The Effects of Meditation and Music on Stress in College Individuals ()
1. Introduction
Stress is a universal human experience – whether it be on a daily basis or simply an occasional disruption. Global crises, unstable economies, and technology diminishing the separation between work and home have created a modern society that demands more from individuals in all aspects of their lives. The picture of the contemporary world is clear: chronic stress affects an increasing number of healthy individuals each year. This escalating trend has fostered an increasing interest in forms of treatment to improve one’s tolerance to stressful situations without having to enter a physician’s office or add a new prescription. Physiologically, stress is characterized as an increase in heart rate and blood pressure, as well as a decrease in alpha-frequency brainwaves. Hans Selye, better known as “the father of stress research,” was the first to apply what was once solely a term in the realm of physics to the medical field. He defined this concept as “a nonspecific response of the body to any demand” [1]. Stressors, such as one’s work and personal life becoming increasingly demanding, leave an individual with an internal conflict between the pressure of their environment and their own perception of their strengths and/or skills—an imbalance that generates what society recognizes as stress.

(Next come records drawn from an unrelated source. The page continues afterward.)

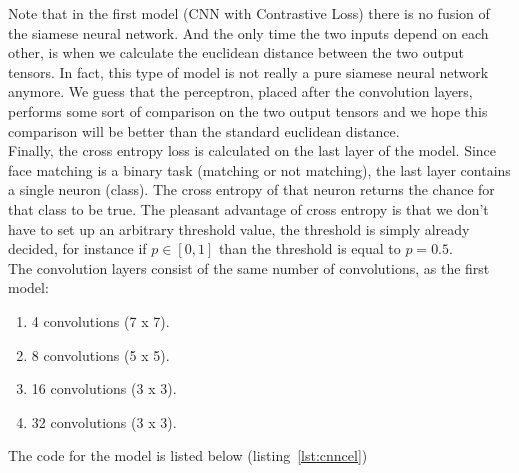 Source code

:  Note that in the first model (CNN with Contrastive Loss) there is no fusion of the siamese neural network. And the only time the two inputs depend on each other, is when we calculate the euclidean distance between the two output tensors. In fact, this type of model is not really a pure siamese neural network anymore. We guess that the perceptron, placed after the convolution layers, performs some sort of comparison on the two output tensors and we hope this comparison will be better than the standard euclidean distance.\\

 Finally, the cross entropy loss is calculated on the last layer of the model. Since face matching is a binary task (matching or not matching), the last layer contains a single neuron (class). The cross entropy of that neuron returns the chance for that class to be true. The pleasant advantage of cross entropy is that we don't have to set up an arbitrary threshold value, the threshold is simply already decided, for instance if $p \in [0,1]$ than the threshold is equal to $p = 0.5$.\\

 The convolution layers consist of the same number of convolutions, as the first model:

 \begin{enumerate}
   \item 4 convolutions (7 x 7).
   \item 8 convolutions (5 x 5).
   \item 16 convolutions (3 x 3).
   \item 32 convolutions (3 x 3).
 \end{enumerate}

 The code for the model is listed below (listing~\ref{lst:cnncel})

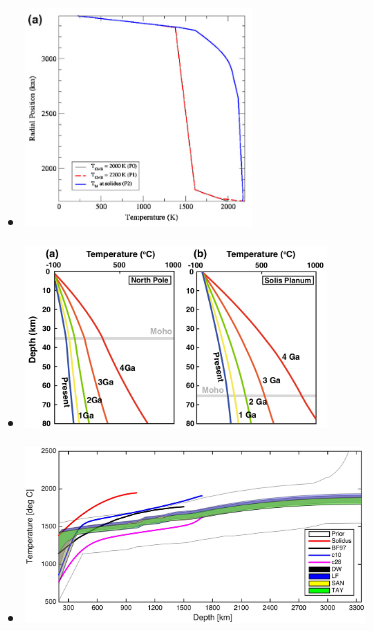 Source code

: \begin{itemize}
\item {}

\begin{center}
\includegraphics[width=6cm]{images/mars/temperature/roar12}
\end{center}

\item {}

\begin{center}
\includegraphics[width=8cm]{images/mars/temperature/azka17}
\end{center}

\item {}

\begin{center}
\includegraphics[width=9cm]{images/mars/temperature/khlr18}
\end{center}


\end{itemize}
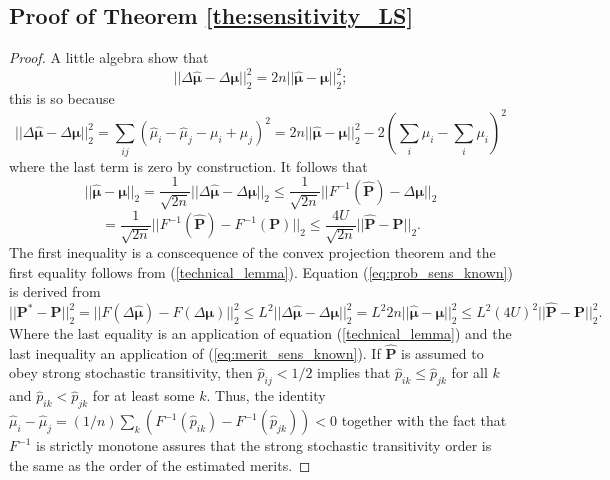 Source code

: \documentclass[twoside,11pt]{article}
\begin{document}
\subsection{Proof of Theorem \ref{the:sensitivity_LS}}
\label{sec:proof_the_sensitivity_LS}
\begin{proof} 
A little algebra show that \begin{equation}
\label{technical_lemma}||\Delta\boldsymbol{\hat \mu} - \Delta\boldsymbol{\mu}||_2^2 = 2n||\boldsymbol{\hat \mu} - \boldsymbol{\mu}||^2_2;\end{equation}
this is so because
$$||\Delta\boldsymbol{\hat \mu} - \Delta\boldsymbol{\mu}||_2^2 = \sum_{ij}(\hat{\mu}_i - \hat{\mu}_j - \mu_i+\mu_j)^2 = 2n||\boldsymbol{\hat \mu} - \boldsymbol{\mu}||^2_2 - 2 ( \sum_{i}\hat{\mu}_i- \sum_i \mu_i )^2$$%
where the last term is zero by construction. It follows that
$$||\boldsymbol{\hat \mu}-\boldsymbol{\mu}||_2 = \frac{1}{\sqrt{2n}}||\Delta\boldsymbol{\hat \mu}-\Delta\boldsymbol{\mu}||_2  \leq \frac{1}{\sqrt{2n}}||F^{-1}(\boldsymbol{\hat P})-\Delta\boldsymbol{\mu} ||_2 $$
$$=\frac{1}{\sqrt{2n}}||F^{-1}(\boldsymbol{\hat P})-F^{-1}(\boldsymbol{ P})||_2  \leq \frac{4U}{\sqrt{2n}}||\boldsymbol{\hat P}-\boldsymbol{P}||_2.$$ The first inequality is a conscequence of the convex projection theorem and the first  equality follows from (\ref{technical_lemma}). Equation (\ref{eq:prob_sens_known}) is derived from $$||\boldsymbol{P}^*-\boldsymbol{P}||_2^2 = ||F(\Delta \boldsymbol{\hat{\mu}})-F(\Delta \boldsymbol{\mu})||_2^2 \leq L^2 || \Delta \boldsymbol{\hat \mu} -\Delta \boldsymbol{\mu} ||_2^2 = L^2 2 n||\boldsymbol{\hat \mu} - \boldsymbol{\mu}||_2^2 \leq L^2 (4U)^2||\boldsymbol{\hat P} - \boldsymbol{P}||_2^2.$$ Where the last equality is an application of equation (\ref{technical_lemma}) and the last inequality an application of (\ref{eq:merit_sens_known}). If $\boldsymbol{\hat{P}}$ is assumed to obey strong stochastic transitivity, then  $\hat{p}_{ij}<1/2$ implies that $\hat{p}_{ik}\leq \hat{p}_{jk}$ for all $k$ and $\hat{p}_{ik} < \hat{p}_{jk}$ for at least some $k$. Thus, the identity $\hat{\mu}_i - \hat{\mu}_j = (1/n)\sum_k (F^{-1}(\hat{p}_{ik}) - F^{-1}(\hat{p}_{jk}))<0$ together with the fact that $F^{-1}$ is strictly monotone assures that the strong stochastic transitivity order is the same as the order of the estimated merits.
\end{proof}
\end{document}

Activated when the body perceives a psychological or physiological stressor, the hypothalamus-pituitary-adrenal axis (HPA) begins a cascade of hormone release. First, Corticotropin-releasing hormone (CRH) and Arginine vasopressin (AVP) from the hypothalamus trigger the secretion of Adrenocorticotropic hormone (ACTH) from the pituitary gland. This consequently triggers the release of glucocorticoids from the adrenal cortex, which in turn create effects on metabolism and immunity. The Sympathetic-adrenal-medulla (SAM) axis, the second hormone cascade involved in stress, utilizes nerves of the peripheral sympathetic system to release Norepinephrine (NE) and the adrenal medulla to secrete Epinephrine (Epi). These two catecholamines, along with glucocorticoids from the HPA axis, circulate the system and interact with a variety of cells to deviate physiological components from baseline values [2].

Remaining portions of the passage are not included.